Records excerpted from a collection
****

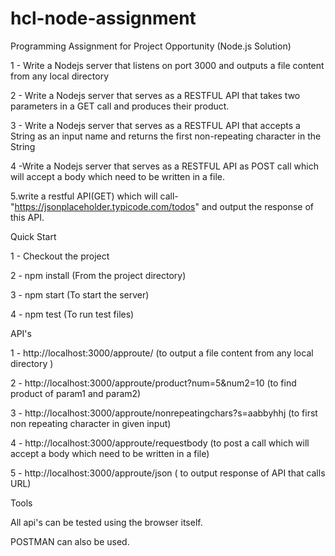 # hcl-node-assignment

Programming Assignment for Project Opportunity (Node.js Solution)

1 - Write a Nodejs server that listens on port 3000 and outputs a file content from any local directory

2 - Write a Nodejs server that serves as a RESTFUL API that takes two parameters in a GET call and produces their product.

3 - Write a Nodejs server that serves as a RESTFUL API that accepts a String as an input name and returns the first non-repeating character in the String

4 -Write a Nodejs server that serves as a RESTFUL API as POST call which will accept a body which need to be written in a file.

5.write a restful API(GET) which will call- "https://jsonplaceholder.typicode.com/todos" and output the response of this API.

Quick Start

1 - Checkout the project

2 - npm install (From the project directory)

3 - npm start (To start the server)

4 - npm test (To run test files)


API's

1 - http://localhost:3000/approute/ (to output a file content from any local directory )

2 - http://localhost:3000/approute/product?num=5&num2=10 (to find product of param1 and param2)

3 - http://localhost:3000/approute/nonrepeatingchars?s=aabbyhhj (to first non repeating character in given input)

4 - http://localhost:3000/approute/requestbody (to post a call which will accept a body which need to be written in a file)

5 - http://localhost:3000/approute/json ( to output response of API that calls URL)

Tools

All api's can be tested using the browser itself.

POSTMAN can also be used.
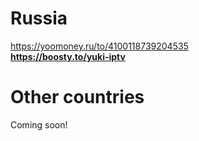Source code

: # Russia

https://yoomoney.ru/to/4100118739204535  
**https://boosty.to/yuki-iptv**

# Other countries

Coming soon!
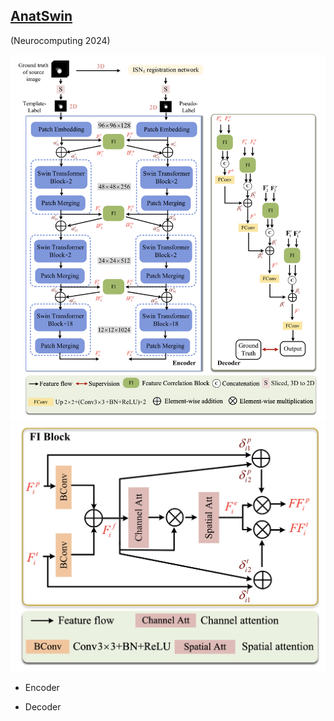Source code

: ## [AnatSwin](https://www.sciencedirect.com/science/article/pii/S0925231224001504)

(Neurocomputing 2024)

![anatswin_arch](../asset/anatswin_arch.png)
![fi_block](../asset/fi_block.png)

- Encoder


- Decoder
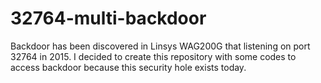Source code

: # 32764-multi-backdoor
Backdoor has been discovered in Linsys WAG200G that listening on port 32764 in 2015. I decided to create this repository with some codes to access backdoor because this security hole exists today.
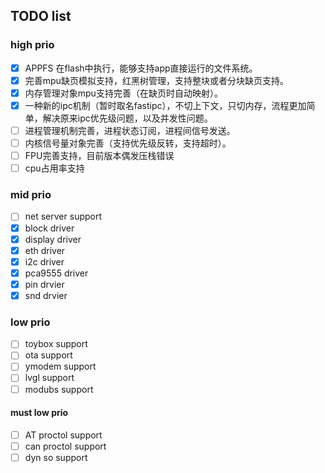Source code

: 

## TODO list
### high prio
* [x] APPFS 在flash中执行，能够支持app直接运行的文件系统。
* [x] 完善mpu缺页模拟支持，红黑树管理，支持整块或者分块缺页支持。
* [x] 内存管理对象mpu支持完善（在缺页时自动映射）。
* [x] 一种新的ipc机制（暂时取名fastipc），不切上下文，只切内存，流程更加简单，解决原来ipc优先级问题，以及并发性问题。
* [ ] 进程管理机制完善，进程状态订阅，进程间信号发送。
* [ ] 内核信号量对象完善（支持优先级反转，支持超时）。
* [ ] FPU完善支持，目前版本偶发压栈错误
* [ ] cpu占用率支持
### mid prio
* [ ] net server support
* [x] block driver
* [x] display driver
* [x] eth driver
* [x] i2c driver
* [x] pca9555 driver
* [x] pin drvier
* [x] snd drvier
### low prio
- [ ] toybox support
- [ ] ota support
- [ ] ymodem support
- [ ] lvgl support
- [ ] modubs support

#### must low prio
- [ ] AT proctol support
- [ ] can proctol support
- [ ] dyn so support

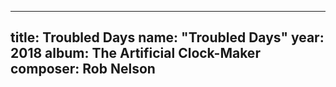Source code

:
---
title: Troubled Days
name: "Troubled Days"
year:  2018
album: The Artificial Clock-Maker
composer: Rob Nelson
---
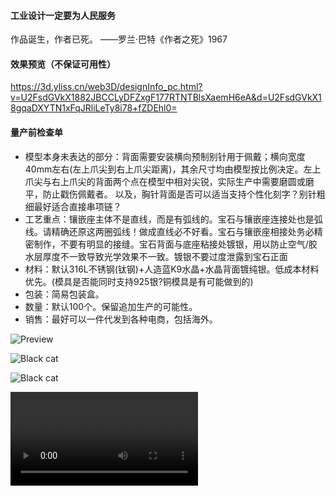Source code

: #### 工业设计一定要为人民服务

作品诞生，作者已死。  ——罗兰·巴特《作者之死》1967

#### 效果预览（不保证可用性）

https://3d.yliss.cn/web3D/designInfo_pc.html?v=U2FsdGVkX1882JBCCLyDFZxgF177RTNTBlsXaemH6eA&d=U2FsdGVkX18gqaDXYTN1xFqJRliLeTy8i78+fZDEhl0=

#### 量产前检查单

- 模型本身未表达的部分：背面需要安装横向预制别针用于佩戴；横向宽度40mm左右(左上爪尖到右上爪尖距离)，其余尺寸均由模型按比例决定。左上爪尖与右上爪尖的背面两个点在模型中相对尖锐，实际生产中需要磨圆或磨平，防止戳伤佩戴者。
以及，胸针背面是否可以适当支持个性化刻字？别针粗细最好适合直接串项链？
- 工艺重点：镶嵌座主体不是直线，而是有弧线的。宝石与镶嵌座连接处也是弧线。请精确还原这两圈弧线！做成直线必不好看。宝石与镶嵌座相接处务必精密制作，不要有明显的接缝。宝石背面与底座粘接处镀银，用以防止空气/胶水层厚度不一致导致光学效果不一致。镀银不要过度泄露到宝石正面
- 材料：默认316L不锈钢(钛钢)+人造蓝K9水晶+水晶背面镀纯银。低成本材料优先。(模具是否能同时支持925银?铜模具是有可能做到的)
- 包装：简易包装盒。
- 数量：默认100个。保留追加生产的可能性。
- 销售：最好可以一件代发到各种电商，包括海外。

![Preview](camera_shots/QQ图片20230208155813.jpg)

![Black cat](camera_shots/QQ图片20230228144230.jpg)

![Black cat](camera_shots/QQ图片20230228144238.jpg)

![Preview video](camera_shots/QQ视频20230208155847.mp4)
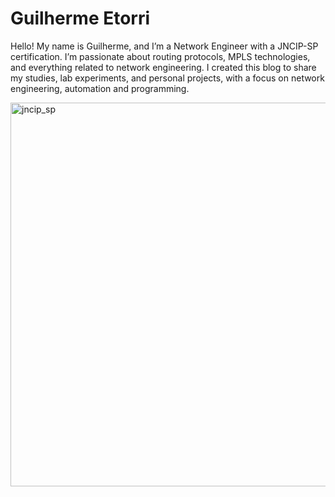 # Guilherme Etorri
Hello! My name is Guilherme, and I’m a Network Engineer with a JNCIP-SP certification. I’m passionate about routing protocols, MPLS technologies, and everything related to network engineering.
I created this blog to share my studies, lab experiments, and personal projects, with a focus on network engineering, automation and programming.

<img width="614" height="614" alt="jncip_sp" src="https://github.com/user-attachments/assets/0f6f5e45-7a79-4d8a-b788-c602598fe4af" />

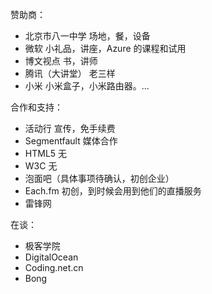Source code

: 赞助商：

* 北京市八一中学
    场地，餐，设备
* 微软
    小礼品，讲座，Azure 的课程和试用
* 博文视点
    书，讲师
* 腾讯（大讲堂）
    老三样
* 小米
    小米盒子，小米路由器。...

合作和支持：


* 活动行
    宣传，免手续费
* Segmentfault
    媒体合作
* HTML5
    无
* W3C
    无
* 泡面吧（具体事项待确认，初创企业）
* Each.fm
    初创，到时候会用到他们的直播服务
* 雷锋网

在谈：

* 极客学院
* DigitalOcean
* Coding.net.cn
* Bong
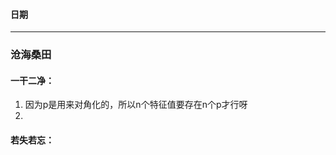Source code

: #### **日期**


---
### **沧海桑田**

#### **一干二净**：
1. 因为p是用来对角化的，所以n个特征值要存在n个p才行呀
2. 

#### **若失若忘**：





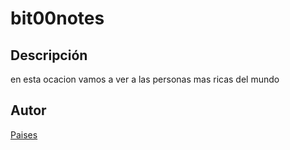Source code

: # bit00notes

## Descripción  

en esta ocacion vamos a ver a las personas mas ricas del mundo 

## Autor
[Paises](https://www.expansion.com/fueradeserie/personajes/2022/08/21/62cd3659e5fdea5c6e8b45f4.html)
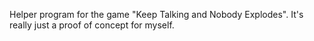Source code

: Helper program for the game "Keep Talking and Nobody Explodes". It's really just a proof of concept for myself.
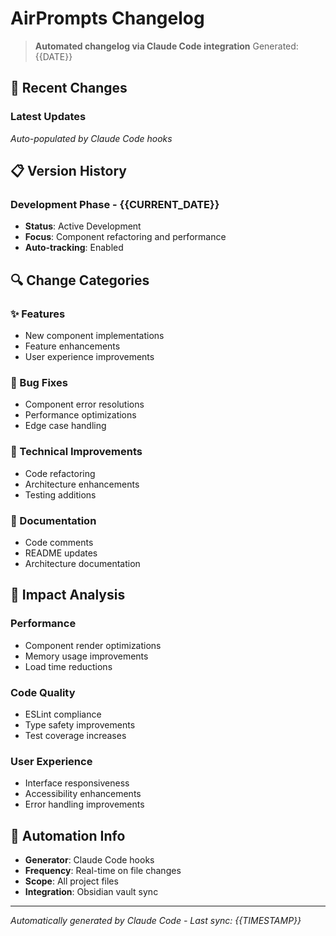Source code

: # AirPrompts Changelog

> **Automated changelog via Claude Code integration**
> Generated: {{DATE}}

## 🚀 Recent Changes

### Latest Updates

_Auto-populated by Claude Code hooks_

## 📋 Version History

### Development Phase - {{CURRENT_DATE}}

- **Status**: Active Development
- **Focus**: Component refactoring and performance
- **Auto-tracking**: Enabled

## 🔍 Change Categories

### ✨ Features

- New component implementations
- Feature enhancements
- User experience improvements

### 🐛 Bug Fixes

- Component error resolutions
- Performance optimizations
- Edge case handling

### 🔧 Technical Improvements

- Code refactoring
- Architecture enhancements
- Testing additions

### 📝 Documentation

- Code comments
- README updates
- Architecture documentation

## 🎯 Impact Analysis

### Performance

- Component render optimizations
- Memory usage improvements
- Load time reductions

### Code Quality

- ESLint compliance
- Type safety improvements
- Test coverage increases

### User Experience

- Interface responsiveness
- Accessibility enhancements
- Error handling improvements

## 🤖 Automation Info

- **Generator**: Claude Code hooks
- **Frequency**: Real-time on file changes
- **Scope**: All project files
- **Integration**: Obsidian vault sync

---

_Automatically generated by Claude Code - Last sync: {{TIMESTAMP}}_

****

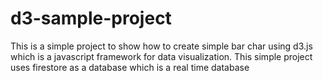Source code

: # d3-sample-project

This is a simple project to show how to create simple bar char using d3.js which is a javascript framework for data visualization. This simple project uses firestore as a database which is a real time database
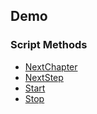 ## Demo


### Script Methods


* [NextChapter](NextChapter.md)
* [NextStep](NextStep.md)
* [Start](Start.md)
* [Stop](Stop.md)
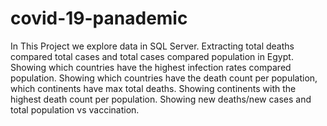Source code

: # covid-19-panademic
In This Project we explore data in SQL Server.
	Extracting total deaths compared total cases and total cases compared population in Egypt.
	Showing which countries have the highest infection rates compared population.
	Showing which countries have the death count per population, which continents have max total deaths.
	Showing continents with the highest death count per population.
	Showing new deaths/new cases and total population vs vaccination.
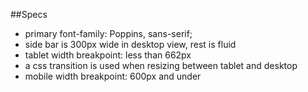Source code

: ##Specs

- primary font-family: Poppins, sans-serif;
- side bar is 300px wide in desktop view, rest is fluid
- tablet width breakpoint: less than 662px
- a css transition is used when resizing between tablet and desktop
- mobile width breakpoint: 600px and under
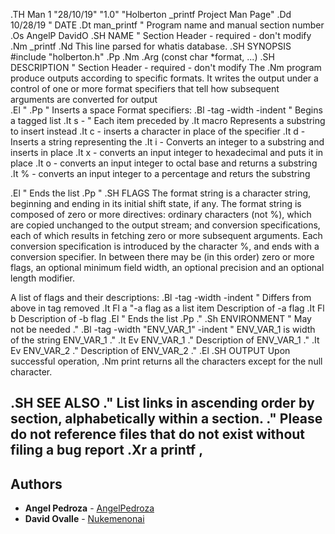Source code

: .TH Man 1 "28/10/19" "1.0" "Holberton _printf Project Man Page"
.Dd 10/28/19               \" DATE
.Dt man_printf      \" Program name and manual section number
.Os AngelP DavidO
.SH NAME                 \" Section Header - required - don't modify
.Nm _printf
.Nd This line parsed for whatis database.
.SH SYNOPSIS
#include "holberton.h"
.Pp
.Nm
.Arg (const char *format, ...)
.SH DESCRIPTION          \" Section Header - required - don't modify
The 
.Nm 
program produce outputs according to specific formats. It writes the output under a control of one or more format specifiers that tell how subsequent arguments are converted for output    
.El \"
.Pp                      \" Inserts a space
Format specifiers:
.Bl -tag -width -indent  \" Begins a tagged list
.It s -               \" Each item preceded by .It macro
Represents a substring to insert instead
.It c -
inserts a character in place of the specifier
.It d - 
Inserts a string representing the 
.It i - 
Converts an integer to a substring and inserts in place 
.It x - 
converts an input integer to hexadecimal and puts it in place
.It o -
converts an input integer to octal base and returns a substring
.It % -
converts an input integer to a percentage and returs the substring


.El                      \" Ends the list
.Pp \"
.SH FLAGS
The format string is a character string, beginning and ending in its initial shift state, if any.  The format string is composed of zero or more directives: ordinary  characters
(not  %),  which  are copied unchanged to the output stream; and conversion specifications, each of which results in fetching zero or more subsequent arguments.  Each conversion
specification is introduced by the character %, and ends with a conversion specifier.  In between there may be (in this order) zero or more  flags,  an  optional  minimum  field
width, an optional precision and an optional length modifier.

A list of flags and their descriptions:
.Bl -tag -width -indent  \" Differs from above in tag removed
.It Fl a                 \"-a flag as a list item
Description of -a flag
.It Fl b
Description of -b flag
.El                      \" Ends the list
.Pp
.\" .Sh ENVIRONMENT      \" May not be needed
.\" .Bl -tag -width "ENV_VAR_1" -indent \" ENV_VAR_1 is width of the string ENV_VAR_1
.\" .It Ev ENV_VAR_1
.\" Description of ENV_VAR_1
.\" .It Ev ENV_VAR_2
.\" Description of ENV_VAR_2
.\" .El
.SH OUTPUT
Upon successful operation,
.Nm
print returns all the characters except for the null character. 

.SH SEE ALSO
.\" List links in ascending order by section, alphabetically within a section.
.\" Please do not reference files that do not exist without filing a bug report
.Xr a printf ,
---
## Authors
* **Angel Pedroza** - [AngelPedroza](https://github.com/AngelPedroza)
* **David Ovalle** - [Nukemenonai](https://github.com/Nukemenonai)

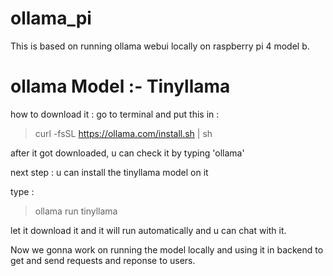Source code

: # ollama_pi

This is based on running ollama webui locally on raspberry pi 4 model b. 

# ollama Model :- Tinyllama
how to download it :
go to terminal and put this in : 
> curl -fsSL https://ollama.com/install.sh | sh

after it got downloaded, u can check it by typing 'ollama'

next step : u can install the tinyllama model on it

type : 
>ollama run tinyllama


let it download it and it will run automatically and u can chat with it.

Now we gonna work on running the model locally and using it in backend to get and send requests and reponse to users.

****

PROBLEM TO SOLVE
Though the entries above contain pictures, none should be copied; reproduce only the lines between the one holding "# hcl-node-assignment" and the one holding "1 - Write a", inclusive, exactly as written.

FINISHED EXERCISE
 # hcl-node-assignment

Programming Assignment for Project Opportunity (Node.js Solution)

1 - Write a Nodejs server that listens on port 3000 and outputs a file content from any local directory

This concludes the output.